When Oracle Clusterware starts, if CTSS is running in active mode and the time discrepancy is outside the stepping limit (the limit is 24 hours), then CTSS generates an alert in the alert log, exits, and Oracle Clusterware startup fails. You must manually adjust the time of the nodes joining the cluster to synchronize with the cluster, after which Oracle Clusterware can start and CTSS can manage the time for the nodes.

Clocks on the nodes in the cluster become desynchronized with the reference clock (a time CTSS uses as a basis and is on the first node started in the cluster) periodically for various reasons. When this happens, CTSS performs slew time synchronization, which is to speed up or slow down the system time on the nodes until they are synchronized with the reference system time. In this time synchronization method, CTSS does not adjust time backward, which guarantees monotonic increase of the system time.

When performing slew time synchronization, CTSS never runs time backward to synchronize with the reference clock. CTSS periodically writes alerts to the alert log containing information about how often it adjusts time on nodes to keep them synchronized with the reference clock.

To activate CTSS in your cluster, you must stop and deconfigure the vendor time synchronization service on all nodes in the cluster. CTSS detects when this happens and assumes time management for the cluster.

For example, to deconfigure NTP, you must remove or rename the ntp.conf file.

Similarly, if you want to deactivate CTSS in your cluster, then do the following:

  1. Configure the vendor time synchronization service on all nodes in the cluster. CTSS detects this change and reverts back to observer mode.

  2. Use the crsctl check ctss command to ensure that CTSS is operating in observer mode.

  3. Start the vendor time synchronization service on all nodes in the cluster.

  4. Use the cluvfy comp clocksync -n all command to verify that the vendor time synchronization service is operating.

See Also:

Oracle Grid Infrastructure Installation Guide for your platform for information about configuring NTP for Oracle Clusterware, or disabling it to use CTSS

Changing Network Addresses on Manually Configured Networks

This section contains the following topics:

Understanding When You Must Configure Network Addresses

An Oracle Clusterware configuration requires at least two interfaces:

  • A public network interface, on which users and application servers connect to access data on the database server

  • A private network interface for internode communication.

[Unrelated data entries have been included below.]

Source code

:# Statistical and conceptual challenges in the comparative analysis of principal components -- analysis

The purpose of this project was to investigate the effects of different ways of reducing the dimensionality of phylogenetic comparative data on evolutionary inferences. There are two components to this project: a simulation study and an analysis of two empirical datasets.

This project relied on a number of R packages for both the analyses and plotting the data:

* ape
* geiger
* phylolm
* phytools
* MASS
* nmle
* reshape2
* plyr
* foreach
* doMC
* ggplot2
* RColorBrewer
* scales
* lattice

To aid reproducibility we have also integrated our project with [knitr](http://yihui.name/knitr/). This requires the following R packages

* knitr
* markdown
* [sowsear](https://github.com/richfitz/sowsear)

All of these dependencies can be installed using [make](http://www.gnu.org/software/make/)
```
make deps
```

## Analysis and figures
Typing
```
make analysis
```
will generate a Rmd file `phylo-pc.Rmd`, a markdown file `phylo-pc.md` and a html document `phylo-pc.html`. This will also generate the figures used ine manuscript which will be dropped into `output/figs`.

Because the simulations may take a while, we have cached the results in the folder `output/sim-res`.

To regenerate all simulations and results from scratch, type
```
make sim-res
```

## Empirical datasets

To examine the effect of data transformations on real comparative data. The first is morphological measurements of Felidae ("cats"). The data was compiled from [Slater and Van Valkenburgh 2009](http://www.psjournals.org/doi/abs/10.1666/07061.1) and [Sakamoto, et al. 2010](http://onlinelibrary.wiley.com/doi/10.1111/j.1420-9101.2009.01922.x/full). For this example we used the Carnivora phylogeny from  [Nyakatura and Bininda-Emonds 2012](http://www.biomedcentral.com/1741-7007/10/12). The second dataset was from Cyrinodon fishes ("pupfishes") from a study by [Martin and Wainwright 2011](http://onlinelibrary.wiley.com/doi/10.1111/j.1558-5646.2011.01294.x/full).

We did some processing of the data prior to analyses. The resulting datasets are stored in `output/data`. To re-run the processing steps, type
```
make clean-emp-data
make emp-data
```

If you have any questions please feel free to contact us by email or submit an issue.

If you use Grid Naming Service and DHCP to manage your network connections, then you may not need to configure address information on the cluster. Using GNS allows public Virtual Internet Protocol (VIP) addresses to be dynamic, DHCP-provided addresses. Clients submit name resolution requests to your network's Domain Name Service (DNS), which forwards the requests to the grid naming service (GNS), managed within the cluster. GNS then resolves these requests to nodes in the cluster.

If you do not use GNS, and instead configure networks manually, then public VIP addresses must be statically configured in the DNS, VIPs must be statically configured in the DNS and hosts file, and private IP addresses require static configuration.

Understanding SCAN Addresses and Client Service Connections

Public network addresses are used to provide services to clients. If your clients are connecting to the Single Client Access Name (SCAN) addresses, then you may need to change public and virtual IP addresses as you add or remove nodes from the cluster, but you do not need to update clients with new cluster addresses.

SCANs function like a cluster alias. However, SCANs are resolved on any node in the cluster, so unlike a VIP address for a node, clients connecting to the SCAN no longer require updated VIP addresses as nodes are added to or removed from the cluster. Because the SCAN addresses resolve to the cluster, rather than to a node address in the cluster, nodes can be added to or removed from the cluster without affecting the SCAN address configuration.

The SCAN is a fully qualified name (host name+domain) that is configured to resolve to all the addresses allocated for the SCAN. The addresses resolve using Round Robin DNS either on the DNS server, or within the cluster in a GNS configuration. SCAN listeners can run on any node in the cluster. SCANs provide location independence for the databases, so that client configuration does not have to depend on which nodes run a particular database.

Oracle Database 11g release 2 (11.2) and later instances only register with SCAN listeners as remote listeners. Upgraded databases register with SCAN listeners as remote listeners, and also continue to register with all node listeners.

Note:

Because of the Oracle Clusterware installation requirement that you provide a SCAN name during installation, if you resolved at least one IP address using the server /etc/hosts file to bypass the installation requirement but you do not have the infrastructure required for SCAN, then, after the installation, you can ignore the SCAN and connect to the databases in the cluster using VIPs.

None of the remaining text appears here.